▶ **Provided records**:
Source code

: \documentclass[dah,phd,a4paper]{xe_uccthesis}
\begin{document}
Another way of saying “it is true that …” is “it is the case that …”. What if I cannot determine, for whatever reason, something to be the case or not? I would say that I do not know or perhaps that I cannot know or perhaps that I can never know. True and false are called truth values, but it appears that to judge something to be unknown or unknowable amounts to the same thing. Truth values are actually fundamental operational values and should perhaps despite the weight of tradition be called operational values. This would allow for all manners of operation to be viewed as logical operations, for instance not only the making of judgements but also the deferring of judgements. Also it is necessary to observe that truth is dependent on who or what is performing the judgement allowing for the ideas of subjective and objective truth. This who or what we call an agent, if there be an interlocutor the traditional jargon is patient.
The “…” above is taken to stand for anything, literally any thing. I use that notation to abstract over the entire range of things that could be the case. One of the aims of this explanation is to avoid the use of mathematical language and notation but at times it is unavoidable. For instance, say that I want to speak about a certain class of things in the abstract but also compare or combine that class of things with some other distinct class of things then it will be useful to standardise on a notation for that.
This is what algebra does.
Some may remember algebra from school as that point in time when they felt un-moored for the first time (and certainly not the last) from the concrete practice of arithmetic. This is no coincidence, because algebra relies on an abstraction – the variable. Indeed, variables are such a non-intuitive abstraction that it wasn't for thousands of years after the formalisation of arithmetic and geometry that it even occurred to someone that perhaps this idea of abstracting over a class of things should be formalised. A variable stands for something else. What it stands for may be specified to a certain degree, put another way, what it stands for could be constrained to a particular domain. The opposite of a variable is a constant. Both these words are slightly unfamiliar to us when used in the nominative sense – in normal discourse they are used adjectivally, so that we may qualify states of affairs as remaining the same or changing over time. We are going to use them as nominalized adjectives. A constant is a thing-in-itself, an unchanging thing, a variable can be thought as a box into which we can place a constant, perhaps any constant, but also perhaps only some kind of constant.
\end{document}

▶ **Exercise goal**: With "algebra" as the string to find, copy every line of the records that holds it.

▶ **Written response**:
This is what algebra does.
Some may remember algebra from school as that point in time when they felt un-moored for the first time (and certainly not the last) from the concrete practice of arithmetic. This is no coincidence, because algebra relies on an abstraction – the variable. Indeed, variables are such a non-intuitive abstraction that it wasn't for thousands of years after the formalisation of arithmetic and geometry that it even occurred to someone that perhaps this idea of abstracting over a class of things should be formalised. A variable stands for something else. What it stands for may be specified to a certain degree, put another way, what it stands for could be constrained to a particular domain. The opposite of a variable is a constant. Both these words are slightly unfamiliar to us when used in the nominative sense – in normal discourse they are used adjectivally, so that we may qualify states of affairs as remaining the same or changing over time. We are going to use them as nominalized adjectives. A constant is a thing-in-itself, an unchanging thing, a variable can be thought as a box into which we can place a constant, perhaps any constant, but also perhaps only some kind of constant.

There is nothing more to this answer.